If you are being abused in a relationship, I advise you to make your immediate exit to a safe place, while you work on yourself, and become the “right kind of person”. You will be much more able to make a decision about the relationship, when you are away from it, and working on yourself. What you thought you could accept from another person will not look so appealing with some time and distance. Give yourself the gift of those two things, and ask yourself again in 6 months, if you think you can deal with the lack of equality in the relationship.
Some are worth salvaging, but will tempt you into unsafe behaviors, unless you work very hard at your own change. A correction in course, by one person, WILL change how you relate. The ship will not continue in the same direction. You will know if you can be the “right kind of person” and still be in relationship with them. Trust your gut. It will be correct, even when your mind and emotions say something else. (This is called being self-aware.) Listen to it, keenly.
If you feel like proceeding with a salvage attempt, be aware that it can be the most frightening and yet, exhilarating experience you will ever be part of. To roll over and bare your underbelly fully to someone is horribly frightening if you have been hurt in the past. And yet, you will never know full confidence, freedom and joy, if you cannot ever achieve this position. To know I have faults and to be loved anyway, is the closest example of God’s love for me that I can enjoy here on this earth.
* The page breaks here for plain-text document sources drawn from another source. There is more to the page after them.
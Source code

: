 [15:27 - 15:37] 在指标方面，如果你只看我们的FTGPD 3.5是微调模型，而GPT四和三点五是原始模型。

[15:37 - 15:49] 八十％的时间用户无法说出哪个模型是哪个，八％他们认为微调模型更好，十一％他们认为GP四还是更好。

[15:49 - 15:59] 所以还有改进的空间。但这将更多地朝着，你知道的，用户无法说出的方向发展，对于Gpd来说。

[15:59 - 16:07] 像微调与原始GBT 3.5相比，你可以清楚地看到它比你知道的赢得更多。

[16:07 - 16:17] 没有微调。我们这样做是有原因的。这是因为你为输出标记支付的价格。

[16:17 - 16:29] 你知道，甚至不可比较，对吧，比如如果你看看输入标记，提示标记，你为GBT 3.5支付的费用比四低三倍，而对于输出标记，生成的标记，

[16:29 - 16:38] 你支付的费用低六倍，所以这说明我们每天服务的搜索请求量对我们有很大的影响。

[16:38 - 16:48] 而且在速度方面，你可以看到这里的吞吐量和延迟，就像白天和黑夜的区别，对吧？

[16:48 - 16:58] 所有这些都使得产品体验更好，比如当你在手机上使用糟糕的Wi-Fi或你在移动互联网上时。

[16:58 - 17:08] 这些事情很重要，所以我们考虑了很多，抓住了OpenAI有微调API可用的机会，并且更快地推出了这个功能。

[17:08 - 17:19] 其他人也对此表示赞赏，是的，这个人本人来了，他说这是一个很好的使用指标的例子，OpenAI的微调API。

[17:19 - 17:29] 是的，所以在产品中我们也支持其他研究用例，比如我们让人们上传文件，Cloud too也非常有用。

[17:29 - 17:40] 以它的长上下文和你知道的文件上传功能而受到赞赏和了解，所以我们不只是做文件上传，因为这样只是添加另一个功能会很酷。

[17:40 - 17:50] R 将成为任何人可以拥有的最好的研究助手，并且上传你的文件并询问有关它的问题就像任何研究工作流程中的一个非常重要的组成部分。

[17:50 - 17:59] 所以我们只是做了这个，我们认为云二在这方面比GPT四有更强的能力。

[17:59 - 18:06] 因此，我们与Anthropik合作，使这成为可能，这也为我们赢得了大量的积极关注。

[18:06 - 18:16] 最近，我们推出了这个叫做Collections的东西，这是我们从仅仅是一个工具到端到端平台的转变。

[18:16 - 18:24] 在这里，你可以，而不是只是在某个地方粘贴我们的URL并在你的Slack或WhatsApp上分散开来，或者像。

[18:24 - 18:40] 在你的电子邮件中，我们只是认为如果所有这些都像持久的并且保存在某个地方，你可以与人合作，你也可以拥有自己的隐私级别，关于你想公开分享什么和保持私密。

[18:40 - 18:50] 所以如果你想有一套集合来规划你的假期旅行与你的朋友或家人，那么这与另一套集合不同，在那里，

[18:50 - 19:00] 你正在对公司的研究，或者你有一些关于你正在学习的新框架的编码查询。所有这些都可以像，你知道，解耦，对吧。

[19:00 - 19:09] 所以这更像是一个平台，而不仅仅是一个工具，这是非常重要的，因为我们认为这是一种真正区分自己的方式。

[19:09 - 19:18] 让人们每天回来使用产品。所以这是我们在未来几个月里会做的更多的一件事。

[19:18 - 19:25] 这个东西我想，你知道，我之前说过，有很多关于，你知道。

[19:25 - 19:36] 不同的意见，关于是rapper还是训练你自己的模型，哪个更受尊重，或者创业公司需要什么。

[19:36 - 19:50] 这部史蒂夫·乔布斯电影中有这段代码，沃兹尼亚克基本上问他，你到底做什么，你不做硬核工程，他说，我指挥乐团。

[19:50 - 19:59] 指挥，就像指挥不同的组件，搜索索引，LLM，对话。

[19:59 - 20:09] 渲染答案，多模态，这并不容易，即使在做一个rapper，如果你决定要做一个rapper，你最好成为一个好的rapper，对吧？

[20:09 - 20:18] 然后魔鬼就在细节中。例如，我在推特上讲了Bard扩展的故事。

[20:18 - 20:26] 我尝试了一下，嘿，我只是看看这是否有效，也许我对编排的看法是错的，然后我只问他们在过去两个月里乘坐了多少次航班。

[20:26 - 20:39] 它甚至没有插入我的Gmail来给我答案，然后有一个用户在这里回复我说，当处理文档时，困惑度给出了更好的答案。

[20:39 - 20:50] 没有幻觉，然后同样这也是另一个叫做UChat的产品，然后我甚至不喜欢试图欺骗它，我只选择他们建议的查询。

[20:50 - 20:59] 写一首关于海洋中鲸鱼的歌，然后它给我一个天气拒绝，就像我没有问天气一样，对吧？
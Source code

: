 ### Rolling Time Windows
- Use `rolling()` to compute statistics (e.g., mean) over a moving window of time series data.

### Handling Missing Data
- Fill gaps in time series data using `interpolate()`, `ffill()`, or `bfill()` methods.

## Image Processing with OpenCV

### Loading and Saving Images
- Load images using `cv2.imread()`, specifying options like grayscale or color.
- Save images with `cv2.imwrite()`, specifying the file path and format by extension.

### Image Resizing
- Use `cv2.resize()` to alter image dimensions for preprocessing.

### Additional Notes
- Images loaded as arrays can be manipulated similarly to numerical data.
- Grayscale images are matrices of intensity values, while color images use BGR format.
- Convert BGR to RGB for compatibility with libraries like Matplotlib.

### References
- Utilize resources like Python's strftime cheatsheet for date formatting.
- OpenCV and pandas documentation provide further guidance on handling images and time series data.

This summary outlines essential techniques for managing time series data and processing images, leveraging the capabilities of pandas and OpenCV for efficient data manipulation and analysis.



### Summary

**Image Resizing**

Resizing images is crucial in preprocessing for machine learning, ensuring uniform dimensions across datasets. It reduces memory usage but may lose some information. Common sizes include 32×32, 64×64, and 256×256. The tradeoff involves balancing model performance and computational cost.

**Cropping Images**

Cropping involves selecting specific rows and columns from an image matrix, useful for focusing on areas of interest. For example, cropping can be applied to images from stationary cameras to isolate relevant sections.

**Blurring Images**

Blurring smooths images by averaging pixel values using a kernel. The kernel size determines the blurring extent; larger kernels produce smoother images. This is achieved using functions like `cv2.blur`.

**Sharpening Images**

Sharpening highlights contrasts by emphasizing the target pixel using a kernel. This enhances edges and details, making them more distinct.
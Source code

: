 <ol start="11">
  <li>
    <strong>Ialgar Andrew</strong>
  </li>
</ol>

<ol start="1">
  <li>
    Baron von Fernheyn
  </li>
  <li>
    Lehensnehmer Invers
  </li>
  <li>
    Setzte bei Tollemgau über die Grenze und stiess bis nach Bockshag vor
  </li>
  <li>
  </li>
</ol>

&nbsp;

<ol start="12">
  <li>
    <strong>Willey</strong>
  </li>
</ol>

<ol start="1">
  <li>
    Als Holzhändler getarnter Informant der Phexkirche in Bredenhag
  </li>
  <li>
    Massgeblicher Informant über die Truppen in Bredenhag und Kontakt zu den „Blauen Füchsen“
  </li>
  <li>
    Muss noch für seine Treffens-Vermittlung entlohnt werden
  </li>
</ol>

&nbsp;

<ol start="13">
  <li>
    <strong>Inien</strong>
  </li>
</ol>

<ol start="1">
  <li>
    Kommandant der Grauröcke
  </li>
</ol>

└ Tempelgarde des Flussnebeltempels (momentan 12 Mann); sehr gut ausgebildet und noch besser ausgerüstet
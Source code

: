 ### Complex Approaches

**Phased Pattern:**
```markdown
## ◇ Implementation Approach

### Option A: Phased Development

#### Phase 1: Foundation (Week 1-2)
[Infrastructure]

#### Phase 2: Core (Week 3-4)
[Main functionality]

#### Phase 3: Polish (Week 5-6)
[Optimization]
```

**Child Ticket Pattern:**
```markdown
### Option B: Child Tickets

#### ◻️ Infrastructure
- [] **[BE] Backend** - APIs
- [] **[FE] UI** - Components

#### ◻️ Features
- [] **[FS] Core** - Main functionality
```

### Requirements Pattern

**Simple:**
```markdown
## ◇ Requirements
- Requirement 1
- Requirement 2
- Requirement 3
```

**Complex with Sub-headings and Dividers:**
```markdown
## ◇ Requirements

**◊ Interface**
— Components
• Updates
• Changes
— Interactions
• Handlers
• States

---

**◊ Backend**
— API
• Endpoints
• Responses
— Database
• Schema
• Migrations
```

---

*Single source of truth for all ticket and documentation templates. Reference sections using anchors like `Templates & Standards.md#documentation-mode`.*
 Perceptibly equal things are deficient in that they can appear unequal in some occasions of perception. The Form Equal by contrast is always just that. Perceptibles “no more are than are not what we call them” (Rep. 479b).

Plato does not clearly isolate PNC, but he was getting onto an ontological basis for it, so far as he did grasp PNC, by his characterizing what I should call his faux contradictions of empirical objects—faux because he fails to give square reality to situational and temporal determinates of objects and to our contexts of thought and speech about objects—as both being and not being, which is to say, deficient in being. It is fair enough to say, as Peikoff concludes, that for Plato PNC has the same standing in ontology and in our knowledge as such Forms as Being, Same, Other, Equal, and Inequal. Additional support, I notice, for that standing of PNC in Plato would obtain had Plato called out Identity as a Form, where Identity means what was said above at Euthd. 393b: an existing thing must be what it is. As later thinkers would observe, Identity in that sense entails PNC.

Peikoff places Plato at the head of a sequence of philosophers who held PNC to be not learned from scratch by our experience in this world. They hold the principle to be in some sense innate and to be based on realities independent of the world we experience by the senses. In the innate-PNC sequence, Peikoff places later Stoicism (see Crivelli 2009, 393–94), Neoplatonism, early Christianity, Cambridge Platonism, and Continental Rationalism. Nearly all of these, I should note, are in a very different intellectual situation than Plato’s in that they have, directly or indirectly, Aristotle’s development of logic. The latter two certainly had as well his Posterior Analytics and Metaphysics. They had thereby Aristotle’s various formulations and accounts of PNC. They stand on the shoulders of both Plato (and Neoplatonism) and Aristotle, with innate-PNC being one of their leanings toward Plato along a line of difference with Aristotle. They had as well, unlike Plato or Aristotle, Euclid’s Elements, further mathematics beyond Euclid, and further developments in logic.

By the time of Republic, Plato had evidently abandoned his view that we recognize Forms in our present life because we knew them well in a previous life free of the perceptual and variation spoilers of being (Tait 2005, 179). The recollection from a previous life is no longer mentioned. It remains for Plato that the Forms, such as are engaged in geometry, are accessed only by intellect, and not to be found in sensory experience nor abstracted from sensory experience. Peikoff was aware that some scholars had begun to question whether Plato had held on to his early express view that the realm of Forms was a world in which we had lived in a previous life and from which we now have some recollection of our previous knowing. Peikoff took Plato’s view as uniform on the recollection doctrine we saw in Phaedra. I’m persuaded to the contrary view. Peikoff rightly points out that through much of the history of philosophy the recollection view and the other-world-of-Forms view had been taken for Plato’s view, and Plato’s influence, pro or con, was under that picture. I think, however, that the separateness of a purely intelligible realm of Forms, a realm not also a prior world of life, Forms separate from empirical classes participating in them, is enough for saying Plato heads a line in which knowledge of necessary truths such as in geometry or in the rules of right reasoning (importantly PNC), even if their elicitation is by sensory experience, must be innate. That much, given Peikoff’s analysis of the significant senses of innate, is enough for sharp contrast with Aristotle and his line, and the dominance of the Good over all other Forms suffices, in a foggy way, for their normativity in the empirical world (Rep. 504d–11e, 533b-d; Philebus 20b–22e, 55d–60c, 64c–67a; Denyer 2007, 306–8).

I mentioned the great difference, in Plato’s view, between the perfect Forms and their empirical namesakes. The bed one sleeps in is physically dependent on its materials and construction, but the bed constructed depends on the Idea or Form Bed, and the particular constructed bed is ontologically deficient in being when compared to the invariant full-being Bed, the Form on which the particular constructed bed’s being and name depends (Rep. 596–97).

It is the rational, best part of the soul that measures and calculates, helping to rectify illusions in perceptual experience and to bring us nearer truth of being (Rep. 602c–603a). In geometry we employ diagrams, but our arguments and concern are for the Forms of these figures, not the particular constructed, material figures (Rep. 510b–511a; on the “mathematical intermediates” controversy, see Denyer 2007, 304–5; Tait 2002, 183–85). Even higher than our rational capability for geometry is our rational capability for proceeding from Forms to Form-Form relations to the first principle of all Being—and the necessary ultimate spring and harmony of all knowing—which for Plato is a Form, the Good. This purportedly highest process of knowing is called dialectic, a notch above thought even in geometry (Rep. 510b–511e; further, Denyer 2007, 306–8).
We yearn for this love, and yet get into relationships wherein we cannot possibly trust the other person with our completeness, hurts and all. Therefore we can always say, “I just don’t get that kind of love. It just isn’t for me.” Perhaps, my friend, it is that YOU are not for that kind of love. Unless you know yourself fully, and stop trying to hide your angry and hurt areas, you cannot be in a spiritual partnership.
I encourage you to seek and enjoy many spiritual partnerships over your lifetime. They will change as you get to know yourself more, and as you get to know what it means to be in one. Start today being the “right kind of person” that will attract the kind of people into your life that will help you feel safe, secure, and able to grow into the person that God can use to benefit others. We cannot do kingdom work, when we are crippled.
Remember the parable I am referring to? Why does Christ ask the crippled man, “Do you want to be made well?” in John 5:6? You would think that his being at the pool would indicate that the man wanted to be made whole. However, Jesus realized that human nature is such that we tend to get sympathy and attention when we are not well. We use these things as a crutch, or as a human shield to keep others at arm’s length, but don’t realize how much freedom and exuberance we lose doing so. He also tells the healed man to “go and sin, no more.” Jesus was telling him to stop being a cripple and to do the hard work of being a whole person.
Ask God today, to help you lay aside the crutches you walk with, and to run and jump and praise His name for healing you!